Segment Start: DATA FOR ANALYSIS

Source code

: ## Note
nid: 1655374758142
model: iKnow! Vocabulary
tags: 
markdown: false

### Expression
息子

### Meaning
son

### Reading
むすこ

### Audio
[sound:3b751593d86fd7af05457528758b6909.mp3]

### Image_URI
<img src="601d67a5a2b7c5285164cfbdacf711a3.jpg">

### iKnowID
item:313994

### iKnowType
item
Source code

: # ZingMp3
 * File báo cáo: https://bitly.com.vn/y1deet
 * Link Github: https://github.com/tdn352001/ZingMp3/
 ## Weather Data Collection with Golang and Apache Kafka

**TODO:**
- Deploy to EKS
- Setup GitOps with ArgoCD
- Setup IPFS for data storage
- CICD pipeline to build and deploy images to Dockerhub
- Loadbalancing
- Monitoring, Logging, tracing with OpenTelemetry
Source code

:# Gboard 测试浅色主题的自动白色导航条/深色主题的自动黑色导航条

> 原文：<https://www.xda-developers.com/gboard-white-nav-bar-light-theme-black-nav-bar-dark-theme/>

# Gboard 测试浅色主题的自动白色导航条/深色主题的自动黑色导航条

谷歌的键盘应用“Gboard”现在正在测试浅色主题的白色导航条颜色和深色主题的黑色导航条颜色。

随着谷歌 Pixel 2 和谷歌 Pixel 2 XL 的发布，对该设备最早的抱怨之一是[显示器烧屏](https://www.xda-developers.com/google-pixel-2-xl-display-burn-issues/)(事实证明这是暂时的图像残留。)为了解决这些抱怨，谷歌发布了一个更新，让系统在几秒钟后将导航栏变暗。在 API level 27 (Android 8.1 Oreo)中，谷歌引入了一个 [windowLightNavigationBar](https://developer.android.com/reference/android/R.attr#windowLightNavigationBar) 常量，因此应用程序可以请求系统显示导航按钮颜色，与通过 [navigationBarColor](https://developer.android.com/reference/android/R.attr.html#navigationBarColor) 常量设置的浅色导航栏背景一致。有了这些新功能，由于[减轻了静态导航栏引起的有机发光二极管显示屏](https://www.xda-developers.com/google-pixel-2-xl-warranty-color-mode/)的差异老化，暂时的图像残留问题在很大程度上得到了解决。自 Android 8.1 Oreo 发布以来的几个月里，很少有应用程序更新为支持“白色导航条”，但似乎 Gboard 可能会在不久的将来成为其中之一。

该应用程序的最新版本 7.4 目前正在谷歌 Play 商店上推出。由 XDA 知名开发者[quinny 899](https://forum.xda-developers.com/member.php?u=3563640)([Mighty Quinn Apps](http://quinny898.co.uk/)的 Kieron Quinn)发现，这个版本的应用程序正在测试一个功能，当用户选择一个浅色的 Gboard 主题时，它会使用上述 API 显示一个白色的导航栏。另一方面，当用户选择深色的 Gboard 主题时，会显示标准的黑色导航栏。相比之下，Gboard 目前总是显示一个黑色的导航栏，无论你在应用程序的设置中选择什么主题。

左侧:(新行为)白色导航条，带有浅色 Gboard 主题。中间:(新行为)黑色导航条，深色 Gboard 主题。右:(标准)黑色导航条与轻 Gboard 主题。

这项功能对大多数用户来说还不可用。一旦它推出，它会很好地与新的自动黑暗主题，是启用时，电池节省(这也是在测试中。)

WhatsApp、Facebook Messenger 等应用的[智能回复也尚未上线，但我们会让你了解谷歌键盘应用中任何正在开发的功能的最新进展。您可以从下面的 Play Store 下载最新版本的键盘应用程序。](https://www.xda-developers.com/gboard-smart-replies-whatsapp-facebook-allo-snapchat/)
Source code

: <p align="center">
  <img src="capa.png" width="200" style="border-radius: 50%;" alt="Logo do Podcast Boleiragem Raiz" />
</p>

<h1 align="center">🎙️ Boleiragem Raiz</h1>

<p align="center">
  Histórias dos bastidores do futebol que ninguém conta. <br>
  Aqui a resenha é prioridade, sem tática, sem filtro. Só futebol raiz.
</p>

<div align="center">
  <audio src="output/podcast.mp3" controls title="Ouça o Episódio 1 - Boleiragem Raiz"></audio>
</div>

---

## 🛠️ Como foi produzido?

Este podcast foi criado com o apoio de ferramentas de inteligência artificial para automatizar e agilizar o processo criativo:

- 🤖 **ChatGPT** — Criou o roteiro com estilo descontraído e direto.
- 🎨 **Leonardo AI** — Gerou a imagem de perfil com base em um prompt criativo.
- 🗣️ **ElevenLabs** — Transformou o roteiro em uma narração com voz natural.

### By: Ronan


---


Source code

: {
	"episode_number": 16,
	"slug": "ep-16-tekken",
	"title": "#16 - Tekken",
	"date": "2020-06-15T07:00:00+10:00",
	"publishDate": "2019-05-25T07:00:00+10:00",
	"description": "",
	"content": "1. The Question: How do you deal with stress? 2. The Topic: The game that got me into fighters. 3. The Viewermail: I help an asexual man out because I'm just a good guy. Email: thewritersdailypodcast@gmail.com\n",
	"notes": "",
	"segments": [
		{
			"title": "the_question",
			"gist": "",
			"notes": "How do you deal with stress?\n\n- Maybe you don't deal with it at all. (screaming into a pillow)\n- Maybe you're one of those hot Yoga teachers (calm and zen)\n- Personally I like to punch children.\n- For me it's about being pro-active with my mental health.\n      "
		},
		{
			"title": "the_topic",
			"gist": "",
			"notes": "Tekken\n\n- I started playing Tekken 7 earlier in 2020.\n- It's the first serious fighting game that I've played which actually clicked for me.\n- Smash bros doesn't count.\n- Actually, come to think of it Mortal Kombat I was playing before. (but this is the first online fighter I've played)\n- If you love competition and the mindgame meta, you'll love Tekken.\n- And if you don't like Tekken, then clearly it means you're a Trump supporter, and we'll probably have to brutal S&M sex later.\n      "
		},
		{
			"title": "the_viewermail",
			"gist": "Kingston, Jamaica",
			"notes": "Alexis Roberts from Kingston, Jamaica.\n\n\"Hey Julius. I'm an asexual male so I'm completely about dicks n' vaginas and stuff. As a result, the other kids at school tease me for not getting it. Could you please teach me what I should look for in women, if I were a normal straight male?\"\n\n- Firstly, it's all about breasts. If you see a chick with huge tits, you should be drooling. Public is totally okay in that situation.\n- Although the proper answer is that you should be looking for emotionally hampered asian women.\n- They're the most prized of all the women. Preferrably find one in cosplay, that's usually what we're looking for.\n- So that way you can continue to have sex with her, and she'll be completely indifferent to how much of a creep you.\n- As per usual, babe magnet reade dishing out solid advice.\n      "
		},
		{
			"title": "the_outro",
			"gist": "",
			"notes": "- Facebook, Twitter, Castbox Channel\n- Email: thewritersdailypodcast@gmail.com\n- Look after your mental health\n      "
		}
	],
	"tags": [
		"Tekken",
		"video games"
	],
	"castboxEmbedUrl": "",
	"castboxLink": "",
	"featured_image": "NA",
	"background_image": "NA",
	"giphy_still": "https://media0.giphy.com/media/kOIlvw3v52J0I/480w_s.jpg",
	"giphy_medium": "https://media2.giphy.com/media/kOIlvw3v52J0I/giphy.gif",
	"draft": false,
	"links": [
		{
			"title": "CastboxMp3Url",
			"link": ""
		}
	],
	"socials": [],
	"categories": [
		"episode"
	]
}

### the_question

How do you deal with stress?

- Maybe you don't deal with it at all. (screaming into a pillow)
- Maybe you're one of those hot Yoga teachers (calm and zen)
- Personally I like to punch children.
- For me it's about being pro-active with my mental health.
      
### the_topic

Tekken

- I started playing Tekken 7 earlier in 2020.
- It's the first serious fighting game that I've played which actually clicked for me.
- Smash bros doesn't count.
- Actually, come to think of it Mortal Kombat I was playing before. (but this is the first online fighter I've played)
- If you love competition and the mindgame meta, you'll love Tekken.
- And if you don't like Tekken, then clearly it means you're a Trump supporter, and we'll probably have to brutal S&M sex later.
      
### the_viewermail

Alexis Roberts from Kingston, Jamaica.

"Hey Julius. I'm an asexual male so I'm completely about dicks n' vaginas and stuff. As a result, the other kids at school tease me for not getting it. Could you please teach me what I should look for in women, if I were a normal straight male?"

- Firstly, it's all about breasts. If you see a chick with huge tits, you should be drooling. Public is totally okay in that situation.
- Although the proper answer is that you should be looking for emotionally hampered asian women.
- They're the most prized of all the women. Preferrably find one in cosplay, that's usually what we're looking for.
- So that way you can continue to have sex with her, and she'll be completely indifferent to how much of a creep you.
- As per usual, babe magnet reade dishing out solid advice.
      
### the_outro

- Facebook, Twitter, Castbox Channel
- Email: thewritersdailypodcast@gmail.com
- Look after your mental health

Segment End: DATA FOR ANALYSIS

WORK ORDER
Pull every line with "Boleiragem" from the records.

ANSWER SPACE
  <img src="capa.png" width="200" style="border-radius: 50%;" alt="Logo do Podcast Boleiragem Raiz" />
<h1 align="center">🎙️ Boleiragem Raiz</h1>
  <audio src="output/podcast.mp3" controls title="Ouça o Episódio 1 - Boleiragem Raiz"></audio>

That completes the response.